After 10 weeks of therapy and several failed attempts of trying medication, you’d think I would have realised that this wasn't the case, or at least when a year had gone by and I ended up living on a psychiatric unit. But the truth is I didn't realise that I wasn't going to make some miraculous recovery for about 3 years.

When I had this realisation I could finally takes steps towards recovery. I understood for the first time that I was going to have to put myself out there, and pretty much expect to fail continuously until I worked out ways that I could cope with life. As an obsessive perfectionist it was not a comfortable realisation, but I knew that I was going to have to work hard, and that I was going to have to accept that I was not going to do well in every step and decision I had to make. Sometimes I was going to fall down or get sucked back into old ways, and I had to be OK with having a recovery graph that looks more like a squiggle on  page than a logical and tidy straight line upwards.

And this is why I don’t believe in full recovery. I can always be getting better, I can always be improving things for myself. Full recovery suggests to me that there is an end to this journey, and I don’t want that to be the case. I will always be Autistic, I might reach a point in which I am symptom free from my mental illnesses. But that won’t mean that I won’t still face challenges, in fact I know I will definitely face challenges because being Autistic sometimes in not easy.

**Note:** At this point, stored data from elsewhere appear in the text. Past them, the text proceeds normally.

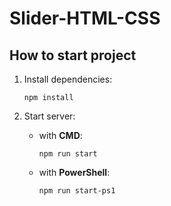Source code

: # Slider-HTML-CSS

How to start project
--------------------

1. Install dependencies:

    `npm install`

2. Start server:

    - with **CMD**:

        `npm run start`

    - with **PowerShell**:

        `npm run start-ps1`
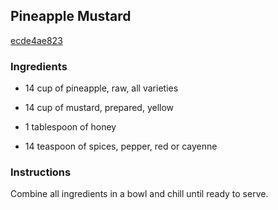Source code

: ## Pineapple Mustard

[ecde4ae823](http://www.food.com/recipe/pineapple-mustard-486298)

### Ingredients

 - 14 cup of pineapple, raw, all varieties

 - 14 cup of mustard, prepared, yellow

 - 1 tablespoon of honey

 - 14 teaspoon of spices, pepper, red or cayenne

### Instructions

Combine all ingredients in a bowl and chill until ready to serve.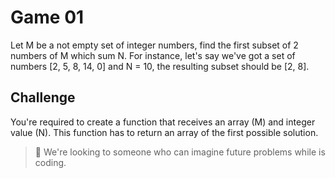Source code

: # Game 01

Let M be a not empty set of integer numbers, find the first subset of 2 numbers of M which sum N. For instance, let's say we've got a set of numbers [2, 5, 8, 14, 0] and N = 10, the resulting subset should be [2, 8].

## Challenge
You're required to create a function that receives an array (M) and integer value (N). This function has to return an array of the first possible solution.


> 🚨 We're looking to someone who can imagine future problems while is coding.

 

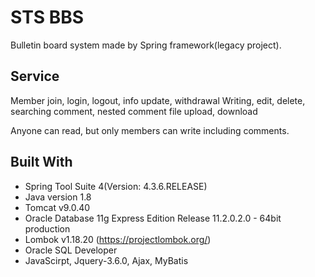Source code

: # STS BBS

Bulletin board system made by Spring framework(legacy project).

## Service

Member join, login, logout, info update, withdrawal
Writing, edit, delete, searching
comment, nested comment
file upload, download

Anyone can read, but only members can write including comments.

## Built With

* Spring Tool Suite 4(Version: 4.3.6.RELEASE)
* Java version 1.8 
* Tomcat v9.0.40
* Oracle Database 11g Express Edition Release 11.2.0.2.0 - 64bit production
* Lombok v1.18.20 (https://projectlombok.org/)
* Oracle SQL Developer
* JavaScirpt, Jquery-3.6.0, Ajax, MyBatis
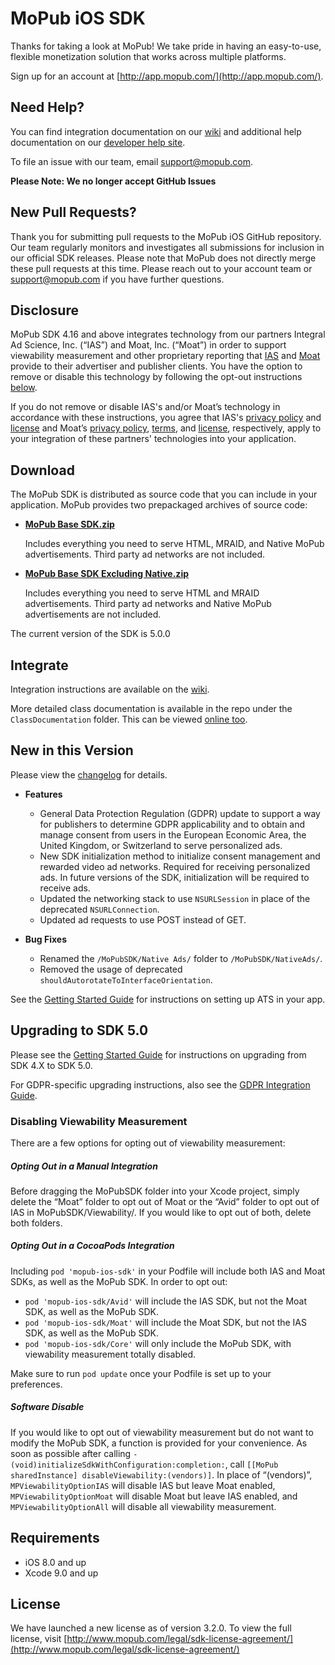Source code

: # MoPub iOS SDK

Thanks for taking a look at MoPub! We take pride in having an easy-to-use, flexible monetization solution that works across multiple platforms.

Sign up for an account at [http://app.mopub.com/](http://app.mopub.com/).

## Need Help?

You can find integration documentation on our [wiki](https://github.com/mopub/mopub-ios-sdk/wiki/Getting-Started) and additional help documentation on our [developer help site](https://www.mopub.com/resources/docs).

To file an issue with our team, email [support@mopub.com](mailto:support@mopub.com).

**Please Note: We no longer accept GitHub Issues**

## New Pull Requests?

Thank you for submitting pull requests to the MoPub iOS GitHub repository. Our team regularly monitors and investigates all submissions for inclusion in our official SDK releases. Please note that MoPub does not directly merge these pull requests at this time. Please reach out to your account team or [support@mopub.com](mailto:support@mopub.com) if you have further questions.

## Disclosure
MoPub SDK 4.16 and above integrates technology from our partners Integral Ad Science, Inc. (“IAS”) and Moat, Inc. (“Moat”) in order to support viewability measurement and other proprietary reporting that [IAS](https://integralads.com/capabilities/viewability/) and [Moat](https://moat.com/analytics) provide to their advertiser and publisher clients. You have the option to remove or disable this technology by following the opt-out instructions [below](#disableViewability).  

If you do not remove or disable IAS's and/or Moat’s technology in accordance with these instructions, you agree that IAS's [privacy policy](https://integralads.com/privacy-policy/) and [license](https://integralads.com/sdk-license-agreement) and Moat’s [privacy policy](https://moat.com/privacy),  [terms](https://moat.com/terms), and [license](https://moat.com/sdklicense.txt), respectively, apply to your integration of these partners' technologies into your application.

## Download

The MoPub SDK is distributed as source code that you can include in your application.  MoPub provides two prepackaged archives of source code:

- **[MoPub Base SDK.zip](http://bit.ly/2bH8ObO)**

  Includes everything you need to serve HTML, MRAID, and Native MoPub advertisements.  Third party ad networks are not included.

- **[MoPub Base SDK Excluding Native.zip](http://bit.ly/2bCCgRw)**

  Includes everything you need to serve HTML and MRAID advertisements.  Third party ad networks and Native MoPub advertisements are not included.

The current version of the SDK is 5.0.0

## Integrate

Integration instructions are available on the [wiki](https://github.com/mopub/mopub-ios-sdk/wiki/Getting-Started).

More detailed class documentation is available in the repo under the `ClassDocumentation` folder.  This can be viewed [online too](http://htmlpreview.github.com/?https://github.com/mopub/mopub-ios-sdk/blob/master/ClassDocumentation/index.html).

## New in this Version

Please view the [changelog](https://github.com/mopub/mopub-ios-sdk/blob/master/CHANGELOG.md) for details.

- **Features**
	- General Data Protection Regulation (GDPR) update to support a way for publishers to determine GDPR applicability and to obtain and manage consent from users in the European Economic Area, the United Kingdom, or Switzerland to serve personalized ads.
	- New SDK initialization method to initialize consent management and rewarded video ad networks. Required for receiving personalized ads. In future versions of the SDK, initialization will be required to receive ads.
	- Updated the networking stack to use `NSURLSession` in place of the deprecated `NSURLConnection`.
	- Updated ad requests to use POST instead of GET.

- **Bug Fixes**
	- Renamed the `/MoPubSDK/Native Ads/` folder to `/MoPubSDK/NativeAds/`.
	- Removed the usage of deprecated `shouldAutorotateToInterfaceOrientation`.

See the [Getting Started Guide](https://github.com/mopub/mopub-ios-sdk/wiki/Getting-Started#app-transport-security-settings) for instructions on setting up ATS in your app.

## Upgrading to SDK 5.0

Please see the [Getting Started Guide](https://developers.mopub.com/docs/ios/getting-started/) for instructions on upgrading from SDK 4.X to SDK 5.0.

For GDPR-specific upgrading instructions, also see the [GDPR Integration Guide](https://developers.mopub.com/docs/publisher/gdpr).

### <a name="disableViewability"></a>Disabling Viewability Measurement
There are a few options for opting out of viewability measurement:
##### Opting Out in a Manual Integration
Before dragging the MoPubSDK folder into your Xcode project, simply delete the “Moat” folder to opt out of Moat or the “Avid” folder to opt out of IAS in MoPubSDK/Viewability/. If you would like to opt out of both, delete both folders.
##### Opting Out in a CocoaPods Integration
Including `pod 'mopub-ios-sdk'` in your Podfile will include both IAS and Moat SDKs, as well as the MoPub SDK. In order to opt out:
- `pod 'mopub-ios-sdk/Avid'` will include the IAS SDK, but not the Moat SDK, as well as the MoPub SDK.
- `pod 'mopub-ios-sdk/Moat'` will include the Moat SDK, but not the IAS SDK, as well as the MoPub SDK.
- `pod 'mopub-ios-sdk/Core'` will only include the MoPub SDK, with viewability measurement totally disabled.

Make sure to run `pod update` once your Podfile is set up to your preferences.
##### Software Disable
If you would like to opt out of viewability measurement but do not want to modify the MoPub SDK, a function is provided for your convenience. As soon as possible after calling `- (void)initializeSdkWithConfiguration:completion:`, call `[[MoPub sharedInstance] disableViewability:(vendors)]`. In place of “(vendors)”, `MPViewabilityOptionIAS` will disable IAS but leave Moat enabled, `MPViewabilityOptionMoat` will disable Moat but leave IAS enabled, and `MPViewabilityOptionAll` will disable all viewability measurement.

## Requirements

- iOS 8.0 and up
- Xcode 9.0 and up

## License

We have launched a new license as of version 3.2.0. To view the full license, visit [http://www.mopub.com/legal/sdk-license-agreement/](http://www.mopub.com/legal/sdk-license-agreement/)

I have gotten to the point now where I have addressed the fundamental problems I faced when I was ill, such as not eating, self-harming and self-destructive behaviour. I had the expertise of professionals to help me get to this point. But now I have to address the issues I face with life outside of my illnesses. Issues like how do I deal with Autism and maintaining professional and personal relationships, what is it that I really enjoy and how can I make it a career, what is it that helps me be happy and healthy, and most importantly what are the things which I cannot change and how can I come to accept them.

In order to work out answers to my questions, in order for me to live a long and happy life, I believe I need space now to explore. So that is why I have decided to reduce the professional help I receive down to a phone call once a month. I know when I need to ask for help, and I understand that my journey is far from easy, but for now I know this is the right decision for me.


If I have learned anything from the past few years is to never take the simple things for granted, like the love and support from family and friends, or the ability to smile and be happy.